EXERCISE DATA:
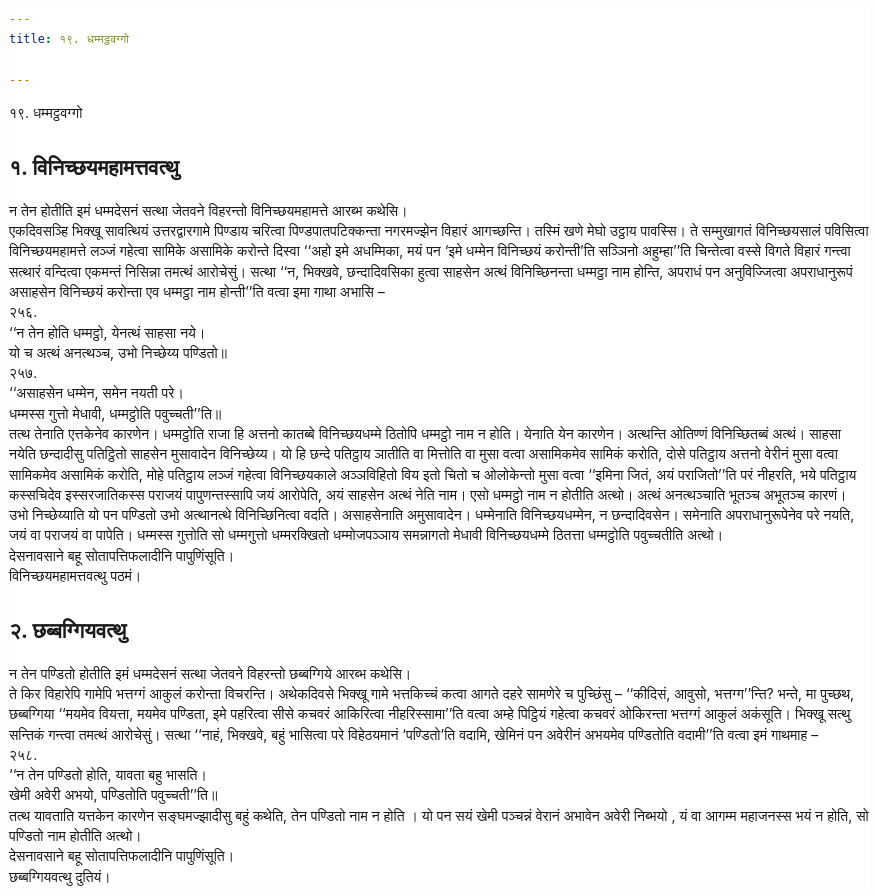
 ```yaml
---
title: १९. धम्मट्ठवग्गो

---
```

१९. धम्मट्ठवग्गो  


## १. विनिच्छयमहामत्तवत्थु

न तेन होतीति इमं धम्मदेसनं सत्था जेतवने विहरन्तो विनिच्छयमहामत्ते आरब्भ कथेसि।  
एकदिवसञ्हि भिक्खू सावत्थियं उत्तरद्वारगामे पिण्डाय चरित्वा पिण्डपातपटिक्कन्ता नगरमज्झेन विहारं आगच्छन्ति। तस्मिं खणे मेघो उट्ठाय पावस्सि। ते सम्मुखागतं विनिच्छयसालं पविसित्वा विनिच्छयमहामत्ते लञ्जं गहेत्वा सामिके असामिके करोन्ते दिस्वा ‘‘अहो इमे अधम्मिका, मयं पन ‘इमे धम्मेन विनिच्छयं करोन्ती’ति सञ्ञिनो अहुम्हा’’ति चिन्तेत्वा वस्से विगते विहारं गन्त्वा सत्थारं वन्दित्वा एकमन्तं निसिन्ना तमत्थं आरोचेसुं। सत्था ‘‘न, भिक्खवे, छन्दादिवसिका हुत्वा साहसेन अत्थं विनिच्छिनन्ता धम्मट्ठा नाम होन्ति, अपराधं पन अनुविज्जित्वा अपराधानुरूपं असाहसेन विनिच्छयं करोन्ता एव धम्मट्ठा नाम होन्ती’’ति वत्वा इमा गाथा अभासि –  
२५६.  
‘‘न तेन होति धम्मट्ठो, येनत्थं साहसा नये।  
यो च अत्थं अनत्थञ्च, उभो निच्छेय्य पण्डितो॥  
२५७.  
‘‘असाहसेन धम्मेन, समेन नयती परे।  
धम्मस्स गुत्तो मेधावी, धम्मट्ठोति पवुच्चती’’ति॥  
तत्थ तेनाति एत्तकेनेव कारणेन। धम्मट्ठोति राजा हि अत्तनो कातब्बे विनिच्छयधम्मे ठितोपि धम्मट्ठो नाम न होति। येनाति येन कारणेन। अत्थन्ति ओतिण्णं विनिच्छितब्बं अत्थं। साहसा नयेति छन्दादीसु पतिट्ठितो साहसेन मुसावादेन विनिच्छेय्य। यो हि छन्दे पतिट्ठाय ञातीति वा मित्तोति वा मुसा वत्वा असामिकमेव सामिकं करोति, दोसे पतिट्ठाय अत्तनो वेरीनं मुसा वत्वा सामिकमेव असामिकं करोति, मोहे पतिट्ठाय लञ्जं गहेत्वा विनिच्छयकाले अञ्ञविहितो विय इतो चितो च ओलोकेन्तो मुसा वत्वा ‘‘इमिना जितं, अयं पराजितो’’ति परं नीहरति, भये पतिट्ठाय कस्सचिदेव इस्सरजातिकस्स पराजयं पापुणन्तस्सापि जयं आरोपेति, अयं साहसेन अत्थं नेति नाम। एसो धम्मट्ठो नाम न होतीति अत्थो। अत्थं अनत्थञ्चाति भूतञ्च अभूतञ्च कारणं। उभो निच्छेय्याति यो पन पण्डितो उभो अत्थानत्थे विनिच्छिनित्वा वदति। असाहसेनाति अमुसावादेन। धम्मेनाति विनिच्छयधम्मेन, न छन्दादिवसेन। समेनाति अपराधानुरूपेनेव परे नयति, जयं वा पराजयं वा पापेति। धम्मस्स गुत्तोति सो धम्मगुत्तो धम्मरक्खितो धम्मोजपञ्ञाय समन्नागतो मेधावी विनिच्छयधम्मे ठितत्ता धम्मट्ठोति पवुच्चतीति अत्थो।  
देसनावसाने बहू सोतापत्तिफलादीनि पापुणिंसूति।  
विनिच्छयमहामत्तवत्थु पठमं।  


## २. छब्बग्गियवत्थु

न तेन पण्डितो होतीति इमं धम्मदेसनं सत्था जेतवने विहरन्तो छब्बग्गिये आरब्भ कथेसि।  
ते किर विहारेपि गामेपि भत्तग्गं आकुलं करोन्ता विचरन्ति। अथेकदिवसे भिक्खू गामे भत्तकिच्चं कत्वा आगते दहरे सामणेरे च पुच्छिंसु – ‘‘कीदिसं, आवुसो, भत्तग्ग’’न्ति? भन्ते, मा पुच्छथ, छब्बग्गिया ‘‘मयमेव वियत्ता, मयमेव पण्डिता, इमे पहरित्वा सीसे कचवरं आकिरित्वा नीहरिस्सामा’’ति वत्वा अम्हे पिट्ठियं गहेत्वा कचवरं ओकिरन्ता भत्तग्गं आकुलं अकंसूति। भिक्खू सत्थु सन्तिकं गन्त्वा तमत्थं आरोचेसुं। सत्था ‘‘नाहं, भिक्खवे, बहुं भासित्वा परे विहेठयमानं ‘पण्डितो’ति वदामि, खेमिनं पन अवेरीनं अभयमेव पण्डितोति वदामी’’ति वत्वा इमं गाथमाह –  
२५८.  
‘‘न तेन पण्डितो होति, यावता बहु भासति।  
खेमी अवेरी अभयो, पण्डितोति पवुच्चती’’ति॥  
तत्थ यावताति यत्तकेन कारणेन सङ्घमज्झादीसु बहुं कथेति, तेन पण्डितो नाम न होति । यो पन सयं खेमी पञ्चन्नं वेरानं अभावेन अवेरी निब्भयो , यं वा आगम्म महाजनस्स भयं न होति, सो पण्डितो नाम होतीति अत्थो।  
देसनावसाने बहू सोतापत्तिफलादीनि पापुणिंसूति।  
छब्बग्गियवत्थु दुतियं।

INSTRUCTIONS FOR THE TASK: Pictures excluded, repeat exactly the lines from the top of the material through the line with "धम्मस्स गुत्तो मेधावी, धम्मट्ठोति", including both of those lines.

ANSWER SPACE:
 ```yaml
---
title: १९. धम्मट्ठवग्गो

---
```

१९. धम्मट्ठवग्गो  


## १. विनिच्छयमहामत्तवत्थु

न तेन होतीति इमं धम्मदेसनं सत्था जेतवने विहरन्तो विनिच्छयमहामत्ते आरब्भ कथेसि।  
एकदिवसञ्हि भिक्खू सावत्थियं उत्तरद्वारगामे पिण्डाय चरित्वा पिण्डपातपटिक्कन्ता नगरमज्झेन विहारं आगच्छन्ति। तस्मिं खणे मेघो उट्ठाय पावस्सि। ते सम्मुखागतं विनिच्छयसालं पविसित्वा विनिच्छयमहामत्ते लञ्जं गहेत्वा सामिके असामिके करोन्ते दिस्वा ‘‘अहो इमे अधम्मिका, मयं पन ‘इमे धम्मेन विनिच्छयं करोन्ती’ति सञ्ञिनो अहुम्हा’’ति चिन्तेत्वा वस्से विगते विहारं गन्त्वा सत्थारं वन्दित्वा एकमन्तं निसिन्ना तमत्थं आरोचेसुं। सत्था ‘‘न, भिक्खवे, छन्दादिवसिका हुत्वा साहसेन अत्थं विनिच्छिनन्ता धम्मट्ठा नाम होन्ति, अपराधं पन अनुविज्जित्वा अपराधानुरूपं असाहसेन विनिच्छयं करोन्ता एव धम्मट्ठा नाम होन्ती’’ति वत्वा इमा गाथा अभासि –  
२५६.  
‘‘न तेन होति धम्मट्ठो, येनत्थं साहसा नये।  
यो च अत्थं अनत्थञ्च, उभो निच्छेय्य पण्डितो॥  
२५७.  
‘‘असाहसेन धम्मेन, समेन नयती परे।  
धम्मस्स गुत्तो मेधावी, धम्मट्ठोति पवुच्चती’’ति॥  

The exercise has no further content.